In fact, I’ll give in and say that, because science is a manmade school of thought, it has a lot of flaws. Many times science predicts something and it turns out completely wrong. The best example of this still has to be the Michelson-Morley experiment. I’m not going into detail here, so learn how to use Google and Wikipedia. (Behold! The great Zaq has done your Googling for you!) Now I’m going to negate this concession by stating that even though Michelson and Morley made a prediction that was completely off, they still managed to conclude that there was no ether. They wanted to find the speed of the ether so badly, yet no ether was to be found and they were forced to conclude that it didn’t exist. Now did Michelson and Morley realize that they had stumbled across a fundamental inner working of the universe and then went on to write the paper on Special Relativity? Nope, they sure didn’t. This brings me to my next point.
Often times in science, we aren’t playing with a full deck of cards. In fact we rarely are. I’d be hard pressed to think of a theory we know absolutely everything about. The closest would probably be Electricity and Magnetism, but even that boils down to quantum mechanics at the microscopic level. Let’s face facts; we know absolutely jack shit about how stuff works at the quantum level. We have a great mathematical understanding of the quantum world, but that’s about it. I could quote Feynman, but again I encourage you to Google yourself to a better education.
Here’s where people like to try and punch holes in science in order to say that we don’t know anything about anything and can’t know everything about anything ever. I’ll admit it is going to take a long time to unravel this messy celestial ejaculation we call a universe, but science can still get us there eventually. Also, using the fact that we don’t know everything to say that we don’t know anything is a logical fallacy. I forget which one, but maybe Zacghqrt* can help me out. It certainly isn’t modus pollens when it comes to how strong this argument against science is.
Can't be of much help here. Typically no argument is even used, and if you tried to turn what these people are driving at into an actual argument you'd find that there is at least one key but unspoken premise. I'm not sure if there's a technical term for such arguments.
Let me jump right in to an example. The electron is one of my favorite particles so I’ll use it as an example. I know, sometimes they like to preheat fusion targets and muck up my experiments, but I still love them. Long ago, in the age of Benny Franklin, we had no idea what the hell an electron was. It didn’t come until JJ Thompson’s plum pudding model of the atom. Then the charge to mass ratio was determined, we tried smashing them to bits, we figured out their wavefunctions in the hydrogen atom, etc. Do you know how much we know about the electron? Still not much. Some string theorists say it is a vibrating loop of energy, others say it’s a particle with wavelike properties called a quanton, and some people like to believe that they are still divisible to this very day (I don’t talk to those people anymore). The electron is a good example of something we know a lot about, but we don’t know everything.
The electron is a conundrum that we are still working on.
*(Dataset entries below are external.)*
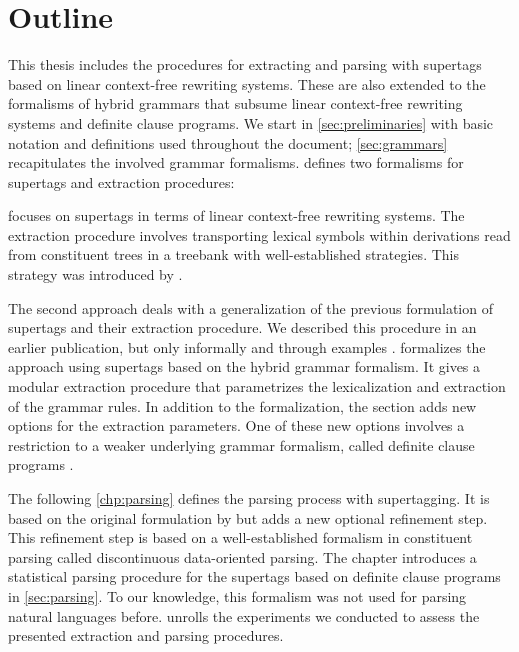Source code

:\documentclass[../document.tex]{subfiles}
\begin{document}
    \section*{Outline}
    This thesis includes the procedures for extracting and parsing with supertags based on linear context-free rewriting systems.
    These are also extended to the formalisms of hybrid grammars that subsume linear context-free rewriting systems and definite clause programs.
    We start in \cref{sec:preliminaries} with basic notation and definitions used throughout the document; \cref{sec:grammars} recapitulates the involved grammar formalisms.
     defines two formalisms for supertags and extraction procedures:
    \begin{compactitem}
        \item {} focuses on supertags in terms of linear context-free rewriting systems.
            The extraction procedure involves transporting lexical symbols within derivations read from constituent trees in a treebank with well-established strategies.
            This strategy was introduced by \citet{RupMoe21}.
        \item The second approach deals with a generalization of the previous formulation of supertags and their extraction procedure.
            We described this procedure in an earlier publication, but only informally and through examples .
             formalizes the approach using supertags based on the hybrid grammar formalism.
            It gives a modular extraction procedure that parametrizes the lexicalization and extraction of the grammar rules.
            In addition to the formalization, the section adds new options for the extraction parameters.
            One of these new options involves a restriction to a weaker underlying grammar formalism, called definite clause programs \citep{Der85}.
    \end{compactitem}
    The following \cref{chp:parsing} defines the parsing process with supertagging.
    It is based on the original formulation by \citet{bangalore1999supertagging} but adds a new optional refinement step.
    This refinement step is based on a well-established formalism in constituent parsing called discontinuous data-oriented parsing.
    The chapter introduces a statistical parsing procedure for the supertags based on definite clause programs in \cref{sec:parsing}. To our knowledge, this formalism was not used for parsing natural languages before.
     unrolls the experiments we conducted to assess the presented extraction and parsing procedures.
\end{document}
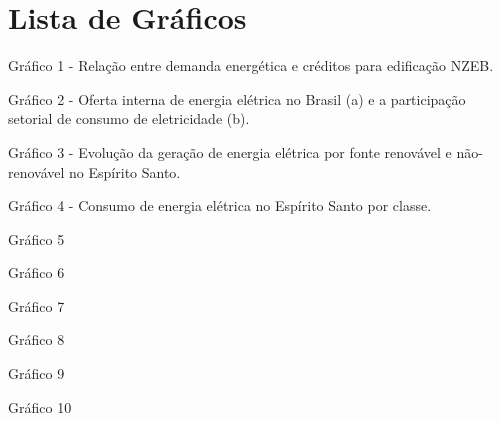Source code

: \section*{Lista de Gráficos}
\vspace*{1.5cm} %
\thispagestyle{empty}
    \begin{onehalfspace}
        Gráfico 1 - Relação entre demanda energética e créditos para edificação NZEB.\par
        Gráfico 2 - Oferta interna de energia elétrica no Brasil (a) e a 
        participação setorial de consumo de eletricidade (b).\par
        Gráfico 3 - Evolução da geração de energia elétrica por fonte renovável e não-renovável no Espírito Santo.\par
        Gráfico 4 - Consumo de energia elétrica no Espírito Santo por classe.\par
        Gráfico 5\par
        Gráfico 6\par
        Gráfico 7\par
        Gráfico 8\par
        Gráfico 9\par
        Gráfico 10\par
    \end{onehalfspace}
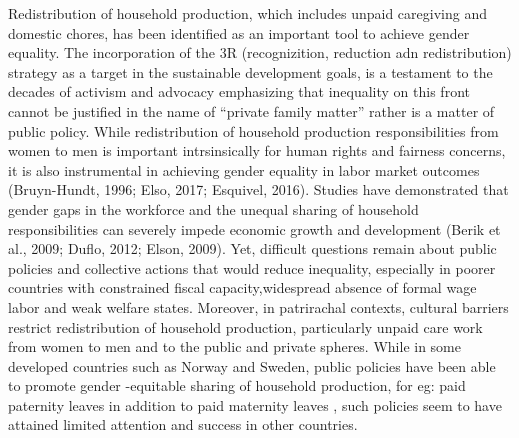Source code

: \documentclass[
  11pt,
]{article}
\begin{document}
Redistribution of household production, which includes unpaid caregiving
and domestic chores, has been identified as an important tool to achieve
gender equality. The incorporation of the 3R (recognizition, reduction
adn redistribution) strategy as a target in the sustainable development
goals, is a testament to the decades of activism and advocacy
emphasizing that inequality on this front cannot be justified in the
name of ``private family matter'' rather is a matter of public policy.
While redistribution of household production responsibilities from women
to men is important intrsinsically for human rights and fairness
concerns, it is also instrumental in achieving gender equality in labor
market outcomes (Bruyn-Hundt, 1996; Elso, 2017; Esquivel, 2016). Studies
have demonstrated that gender gaps in the workforce and the unequal
sharing of household responsibilities can severely impede economic
growth and development (Berik et al., 2009; Duflo, 2012; Elson, 2009).
Yet, difficult questions remain about public policies and collective
actions that would reduce inequality, especially in poorer countries
with constrained fiscal capacity,widespread absence of formal wage labor
and weak welfare states. Moreover, in patrirachal contexts, cultural
barriers restrict redistribution of household production, particularly
unpaid care work from women to men and to the public and private
spheres. While in some developed countries such as Norway and Sweden,
public policies have been able to promote gender -equitable sharing of
household production, for eg: paid paternity leaves in addition to paid
maternity leaves , such policies seem to have attained limited attention
and success in other countries.
\end{document}
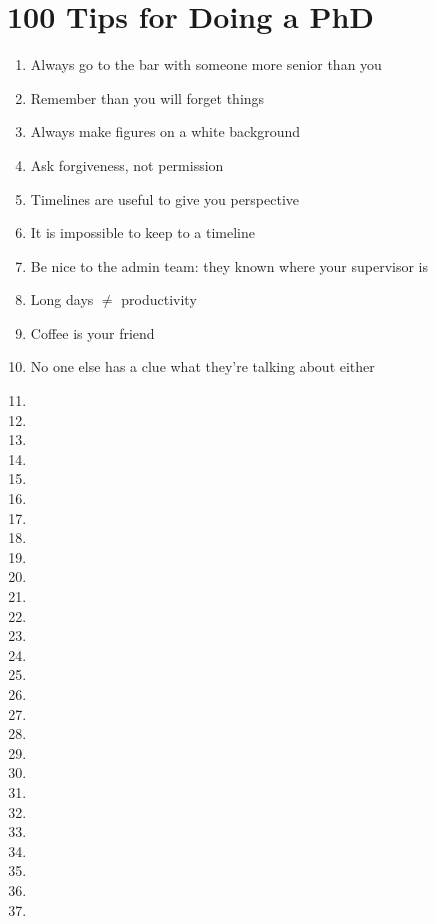%
%

\chapter{100 Tips for Doing a PhD}
\label{app:app01}

\begin{enumerate}
	\item Always go to the bar with someone more senior than you
	\item Remember than you will forget things
	\item Always make figures on a white background
	\item Ask forgiveness, not permission
	\item Timelines are useful to give you perspective
	\item It is impossible to keep to a timeline
	\item Be nice to the admin team: they known where your supervisor is
	\item Long days $\ne$ productivity
	\item Coffee is your friend
	\item No one else has a clue what they're talking about either
	\item
	\item
	\item
	\item
	\item
	\item
	\item
	\item
	\item
	\item
	\item
	\item
	\item
	\item
	\item
	\item
	\item
	\item
	\item
	\item
	\item
	\item
	\item
	\item
	\item
	\item
	\item

\end{enumerate}
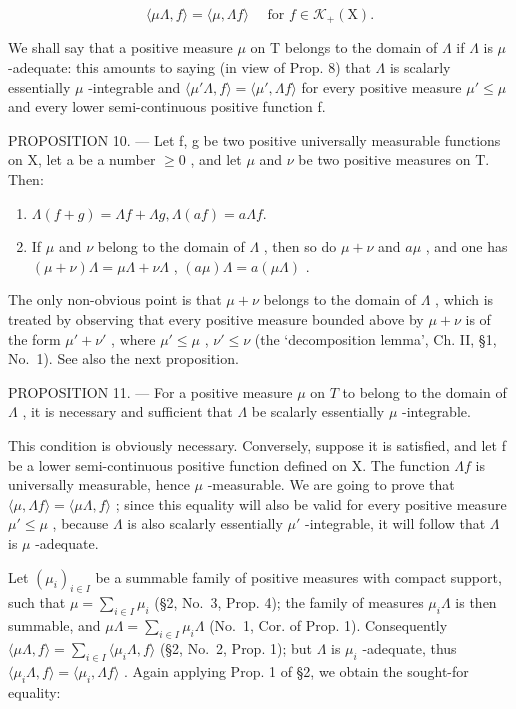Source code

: \[
\langle \mu \Lambda , f \rangle = \langle \mu , \Lambda f \rangle \quad \text { for } f \in \mathscr {K} _ {+} (\mathrm{X}).
\]

We shall say that a positive measure \(\mu\) on T belongs to the domain of \(\Lambda\) if \(\Lambda\) is \(\mu\) -adequate: this amounts to saying (in view of Prop. 8) that \(\Lambda\) is scalarly essentially \(\mu\) -integrable and \(\langle\mu'\Lambda,f\rangle=\langle\mu',\Lambda f\rangle\) for every positive measure \(\mu'\leqslant\mu\) and every lower semi-continuous positive function f.

PROPOSITION 10. --- Let f, g be two positive universally measurable functions on X, let a be a number \(\geqslant 0\) , and let \(\mu\) and \(\nu\) be two positive measures on T. Then:

\begin{enumerate}
\def\labelenumi{\alph{enumi})}
\item
  \(\Lambda (f + g) = \Lambda f + \Lambda g, \Lambda (af) = a\Lambda f.\)
\item
  If \(\mu\) and \(\nu\) belong to the domain of \(\Lambda\) , then so do \(\mu + \nu\) and \(a\mu\) , and one has \((\mu + \nu)\Lambda = \mu \Lambda + \nu \Lambda\) , \((a\mu)\Lambda = a(\mu \Lambda)\) .
\end{enumerate}

The only non-obvious point is that \(\mu + \nu\) belongs to the domain of \(\Lambda\) , which is treated by observing that every positive measure bounded above by \(\mu + \nu\) is of the form \(\mu' + \nu'\) , where \(\mu' \leqslant \mu\) , \(\nu' \leqslant \nu\) (the `decomposition lemma', Ch. II, §1, No.~1). See also the next proposition.

PROPOSITION 11. --- For a positive measure \(\mu\) on \(T\) to belong to the domain of \(\Lambda\) , it is necessary and sufficient that \(\Lambda\) be scalarly essentially \(\mu\) -integrable.

This condition is obviously necessary. Conversely, suppose it is satisfied, and let f be a lower semi-continuous positive function defined on X. The function \(\Lambda f\) is universally measurable, hence \(\mu\) -measurable. We are going to prove that \(\langle\mu,\Lambda f\rangle=\langle\mu\Lambda,f\rangle\) ; since this equality will also be valid for every positive measure \(\mu'\leqslant\mu\) , because \(\Lambda\) is also scalarly essentially \(\mu'\) -integrable, it will follow that \(\Lambda\) is \(\mu\) -adequate.

Let \((\mu_i)_{i\in I}\) be a summable family of positive measures with compact support, such that \(\mu = \sum_{i\in I}\mu_i\) (§2, No.~3, Prop. 4); the family of measures \(\mu_{i}\Lambda\) is then summable, and \(\mu \Lambda = \sum_{i\in I}\mu_{i}\Lambda\) (No.~1, Cor. of Prop. 1). Consequently \(\langle \mu \Lambda ,f\rangle = \sum_{i\in I}\langle \mu_i\Lambda ,f\rangle\) (§2, No.~2, Prop. 1); but \(\Lambda\) is \(\mu_{i}\) -adequate, thus \(\langle \mu_i\Lambda ,f\rangle = \langle \mu_i,\Lambda f\rangle\) . Again applying Prop. 1 of §2, we obtain the sought-for equality:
I feel as though we aren’t even close to understanding what that thing is. Looking back on all we have done and all we have figured out about it, we still know quite a bit. Ok, I’m getting a little contradictory here. The point is that we know many things about the nature of the electrons existence that we can’t refute even if there are new facts that we find in the future. We know enough about the behavior of the electron in solids to build advanced semiconductors so that I can type this rant digitally rather than ratatatatating out on a typewriter. We even know enough about it to make accurate predictions in future experiments and to design new technologies around it (I have one word: “memristor”).
Let’s recap, because this is more of an unstructured rant than it is a point. Science has determined many things about reality and nature that we can consider to be solid immutable fact, like the charge of an electron. Just because we don’t know what exactly an electron is doesn’t make this fact refutable. Science as a process of discovery is a highly flawed thing, but it has the ability to find the truth even when we are looking for it in the wrong places. This is the value of science and why many people including myself consider science to be the most powerful and useful process imagined by humans.
Deep breath. I feel better now.
*Dan never could figure out how to spell my name :P
**The views expressed in the above post are not sanctioned by the LLE or any of its partners and do not reflect the views of the LLE at all.